### DIRECTIONS FOR THIS TASK:
Take the data from its first line. Print each line exactly until the line containing "## Script Function" has been printed too.

[INPUT RECORDS Boundary: Start]

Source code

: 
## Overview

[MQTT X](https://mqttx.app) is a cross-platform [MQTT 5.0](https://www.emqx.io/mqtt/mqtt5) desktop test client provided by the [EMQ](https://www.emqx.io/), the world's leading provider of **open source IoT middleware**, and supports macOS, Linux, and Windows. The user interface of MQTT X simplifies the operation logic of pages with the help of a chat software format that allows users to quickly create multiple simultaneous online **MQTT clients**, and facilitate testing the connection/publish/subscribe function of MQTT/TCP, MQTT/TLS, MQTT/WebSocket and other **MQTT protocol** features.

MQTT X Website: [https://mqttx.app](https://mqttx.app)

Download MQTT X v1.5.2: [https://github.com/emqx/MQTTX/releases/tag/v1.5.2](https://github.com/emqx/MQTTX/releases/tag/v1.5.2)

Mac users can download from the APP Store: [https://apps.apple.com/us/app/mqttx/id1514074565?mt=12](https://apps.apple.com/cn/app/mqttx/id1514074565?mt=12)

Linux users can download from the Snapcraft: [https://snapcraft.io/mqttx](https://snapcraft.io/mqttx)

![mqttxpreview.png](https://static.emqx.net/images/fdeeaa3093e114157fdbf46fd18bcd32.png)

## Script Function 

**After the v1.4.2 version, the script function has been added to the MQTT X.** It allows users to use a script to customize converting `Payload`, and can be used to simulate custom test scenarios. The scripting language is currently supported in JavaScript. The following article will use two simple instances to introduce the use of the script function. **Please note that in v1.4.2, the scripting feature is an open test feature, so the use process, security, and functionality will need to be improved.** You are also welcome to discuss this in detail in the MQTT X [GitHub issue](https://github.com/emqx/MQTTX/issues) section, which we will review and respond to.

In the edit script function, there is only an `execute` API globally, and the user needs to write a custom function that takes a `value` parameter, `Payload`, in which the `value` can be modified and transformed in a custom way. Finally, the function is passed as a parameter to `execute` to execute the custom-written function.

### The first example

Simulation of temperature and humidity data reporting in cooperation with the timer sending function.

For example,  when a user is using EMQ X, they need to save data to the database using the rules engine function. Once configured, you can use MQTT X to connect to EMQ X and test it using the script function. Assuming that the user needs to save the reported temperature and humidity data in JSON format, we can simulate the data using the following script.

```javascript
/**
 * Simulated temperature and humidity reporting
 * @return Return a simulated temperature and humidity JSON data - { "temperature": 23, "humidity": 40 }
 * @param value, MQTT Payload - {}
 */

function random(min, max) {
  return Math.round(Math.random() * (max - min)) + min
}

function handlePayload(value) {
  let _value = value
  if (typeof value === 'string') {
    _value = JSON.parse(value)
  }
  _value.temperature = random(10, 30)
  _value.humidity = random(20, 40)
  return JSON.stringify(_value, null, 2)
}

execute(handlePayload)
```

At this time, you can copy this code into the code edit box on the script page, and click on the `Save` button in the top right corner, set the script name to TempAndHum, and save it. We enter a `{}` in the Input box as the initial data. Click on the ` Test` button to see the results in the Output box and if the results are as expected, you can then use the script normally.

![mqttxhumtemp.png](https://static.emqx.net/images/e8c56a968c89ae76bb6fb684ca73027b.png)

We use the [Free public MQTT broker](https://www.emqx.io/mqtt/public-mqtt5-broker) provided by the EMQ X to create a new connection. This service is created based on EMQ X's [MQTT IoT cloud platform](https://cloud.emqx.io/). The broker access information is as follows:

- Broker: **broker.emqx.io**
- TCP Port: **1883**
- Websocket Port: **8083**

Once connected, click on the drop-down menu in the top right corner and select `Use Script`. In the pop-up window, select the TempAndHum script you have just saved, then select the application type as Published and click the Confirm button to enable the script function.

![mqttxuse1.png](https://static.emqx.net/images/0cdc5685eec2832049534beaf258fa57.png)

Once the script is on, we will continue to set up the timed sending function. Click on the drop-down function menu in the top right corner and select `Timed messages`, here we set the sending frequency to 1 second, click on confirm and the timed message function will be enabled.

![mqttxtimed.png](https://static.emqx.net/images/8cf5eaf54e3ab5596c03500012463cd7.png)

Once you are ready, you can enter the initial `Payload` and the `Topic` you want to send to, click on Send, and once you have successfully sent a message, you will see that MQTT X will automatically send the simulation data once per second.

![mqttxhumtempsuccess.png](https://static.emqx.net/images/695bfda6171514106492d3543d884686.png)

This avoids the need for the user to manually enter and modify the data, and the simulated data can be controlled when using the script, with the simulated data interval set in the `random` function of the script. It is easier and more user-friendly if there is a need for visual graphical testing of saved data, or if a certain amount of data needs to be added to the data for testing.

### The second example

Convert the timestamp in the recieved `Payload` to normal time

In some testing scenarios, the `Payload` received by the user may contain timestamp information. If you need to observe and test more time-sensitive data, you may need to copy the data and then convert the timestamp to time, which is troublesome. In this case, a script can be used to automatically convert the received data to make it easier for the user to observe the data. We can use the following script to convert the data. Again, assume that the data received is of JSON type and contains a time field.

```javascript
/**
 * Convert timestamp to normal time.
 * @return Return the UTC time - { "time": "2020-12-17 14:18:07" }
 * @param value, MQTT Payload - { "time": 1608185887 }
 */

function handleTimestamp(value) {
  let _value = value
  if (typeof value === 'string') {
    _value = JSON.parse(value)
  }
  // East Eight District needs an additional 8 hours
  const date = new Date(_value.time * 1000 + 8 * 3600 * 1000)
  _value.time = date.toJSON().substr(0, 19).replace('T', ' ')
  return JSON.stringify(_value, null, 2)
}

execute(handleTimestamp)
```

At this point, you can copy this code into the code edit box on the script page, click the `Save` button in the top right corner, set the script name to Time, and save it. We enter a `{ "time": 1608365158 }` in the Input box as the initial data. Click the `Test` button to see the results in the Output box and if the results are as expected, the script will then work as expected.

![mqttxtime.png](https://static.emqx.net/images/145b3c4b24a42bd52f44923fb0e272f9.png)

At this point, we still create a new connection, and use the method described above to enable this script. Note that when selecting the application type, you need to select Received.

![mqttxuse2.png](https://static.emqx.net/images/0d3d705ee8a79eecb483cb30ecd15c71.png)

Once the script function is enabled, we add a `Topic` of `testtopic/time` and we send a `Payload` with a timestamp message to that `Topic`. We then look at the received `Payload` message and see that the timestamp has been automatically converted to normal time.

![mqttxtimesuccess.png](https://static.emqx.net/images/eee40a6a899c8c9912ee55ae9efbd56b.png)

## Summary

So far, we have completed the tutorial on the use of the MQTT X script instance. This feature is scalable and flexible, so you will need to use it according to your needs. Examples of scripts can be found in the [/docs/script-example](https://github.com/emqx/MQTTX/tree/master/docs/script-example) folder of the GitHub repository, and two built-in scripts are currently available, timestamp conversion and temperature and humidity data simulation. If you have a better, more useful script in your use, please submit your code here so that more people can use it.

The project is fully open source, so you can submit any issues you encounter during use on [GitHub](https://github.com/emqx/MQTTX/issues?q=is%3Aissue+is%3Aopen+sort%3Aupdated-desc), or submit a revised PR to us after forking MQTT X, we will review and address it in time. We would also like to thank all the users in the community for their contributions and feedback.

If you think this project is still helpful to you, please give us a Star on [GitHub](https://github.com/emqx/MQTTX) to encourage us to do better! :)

[INPUT RECORDS Boundary: End]

### ANSWER TO THIS PROBLEM:
Source code

: 
## Overview

[MQTT X](https://mqttx.app) is a cross-platform [MQTT 5.0](https://www.emqx.io/mqtt/mqtt5) desktop test client provided by the [EMQ](https://www.emqx.io/), the world's leading provider of **open source IoT middleware**, and supports macOS, Linux, and Windows. The user interface of MQTT X simplifies the operation logic of pages with the help of a chat software format that allows users to quickly create multiple simultaneous online **MQTT clients**, and facilitate testing the connection/publish/subscribe function of MQTT/TCP, MQTT/TLS, MQTT/WebSocket and other **MQTT protocol** features.

MQTT X Website: [https://mqttx.app](https://mqttx.app)

Download MQTT X v1.5.2: [https://github.com/emqx/MQTTX/releases/tag/v1.5.2](https://github.com/emqx/MQTTX/releases/tag/v1.5.2)

Mac users can download from the APP Store: [https://apps.apple.com/us/app/mqttx/id1514074565?mt=12](https://apps.apple.com/cn/app/mqttx/id1514074565?mt=12)

Linux users can download from the Snapcraft: [https://snapcraft.io/mqttx](https://snapcraft.io/mqttx)

![mqttxpreview.png](https://static.emqx.net/images/fdeeaa3093e114157fdbf46fd18bcd32.png)

## Script Function 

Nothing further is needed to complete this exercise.